WHAT YOU ARE ASKED TO DO: Nothing but the lines from the one containing "git diff --name-status__" through the final line of the data should be repeated, and each must be exact.

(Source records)
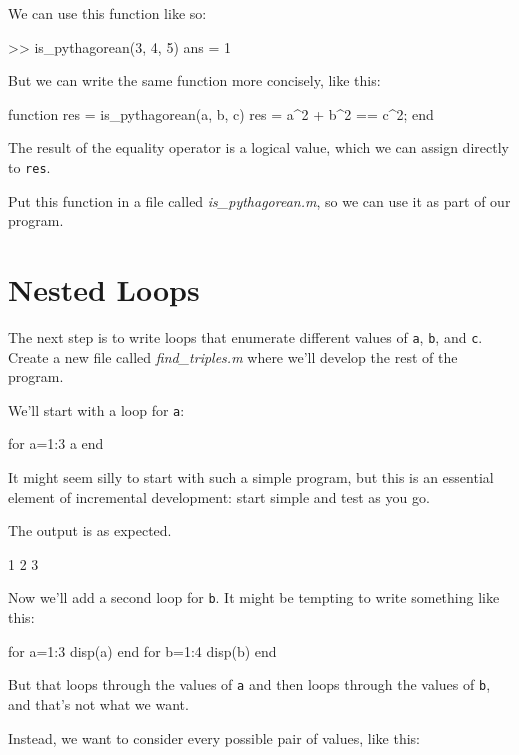 We can use this function like so:


\begin{code}
>> is_pythagorean(3, 4, 5)
ans = 1
\end{code}

But we can write the same function more concisely, like this:

\begin{code}
function res = is_pythagorean(a, b, c)
    res = a^2 + b^2 == c^2;
end
\end{code}

The result of the equality operator is a logical value, which we can assign directly
to \lstinline{res}.

Put this function in a file called \emph{is\_pythagorean.m}, so we can use it as part of our program.


\section{Nested Loops}

The next step is to write loops that enumerate different values of \lstinline{a}, \lstinline{b}, and
\lstinline{c}.  Create a new file called \emph{find\_triples.m} where we'll develop the rest of the program.


We'll start with a loop for \lstinline{a}:

\begin{code}
for a=1:3
    a
end
\end{code}

It might seem silly to start with such a simple program, but this is an essential element of incremental development: start simple and test as you go.

The output is as expected.

\begin{code}
1
2
3
\end{code}

Now we'll add a second loop for \lstinline{b}.  It might be tempting to write something like this:

\begin{code}
for a=1:3
    disp(a)
end
for b=1:4
    disp(b)
end
\end{code}

But that loops through the values of \lstinline{a} and then loops through the values of \lstinline{b}, and that's not what we want.

Instead, we want to consider every possible pair of values, like this:

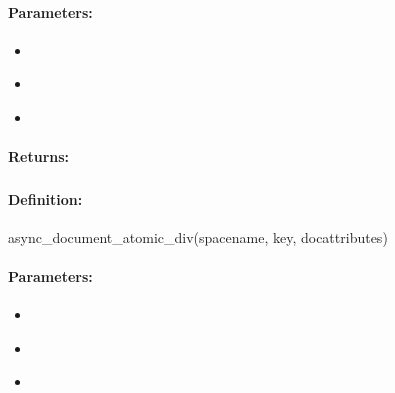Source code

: \paragraph{Parameters:}
\begin{itemize}[noitemsep]
\item {}\\

\item {}\\

\item {}\\

\end{itemize}

\paragraph{Returns:}


\pagebreak
\subsubsection{}
\label{api:ruby:async_document_atomic_div}


\paragraph{Definition:}
\begin{rubycode}
async_document_atomic_div(spacename, key, docattributes)
\end{rubycode}

\paragraph{Parameters:}
\begin{itemize}[noitemsep]
\item {}\\

\item {}\\

\item {}\\

\end{itemize}

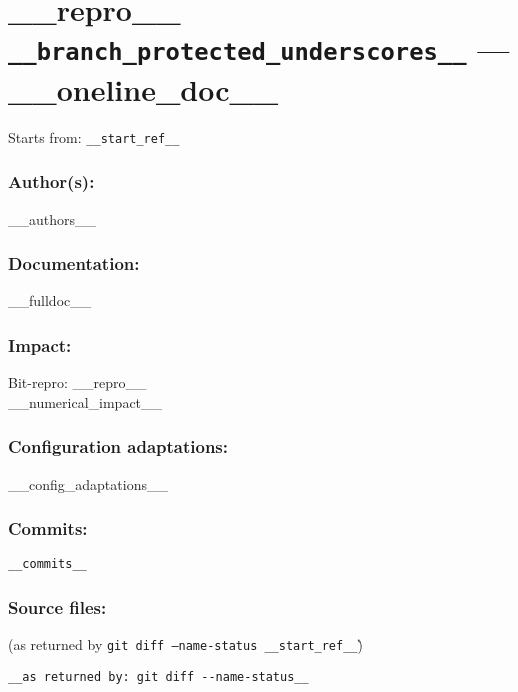 \newpage
\section{__repro__ \texttt{__branch_protected_underscores__} --- __oneline_doc__}
\label{branch:__branch__}
Starts from: \texttt{__start_ref__}

\subsubsection*{Author(s):}
__authors__

\subsubsection*{Documentation:}
__fulldoc__

\subsubsection*{Impact:}
\noindent Bit-repro: __repro__\\
__numerical_impact__

\subsubsection*{Configuration adaptations:}
__config_adaptations__

\subsubsection*{Commits:}
\begin{lstlisting}
__commits__
\end{lstlisting}

\subsubsection*{Source files:}
(as returned by \`\texttt{git diff --name-status __start_ref__}\`)\\
\begin{lstlisting}
__as returned by: git diff --name-status__
\end{lstlisting}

FINAL ANSWER:
__as returned by: git diff --name-status__
\end{lstlisting}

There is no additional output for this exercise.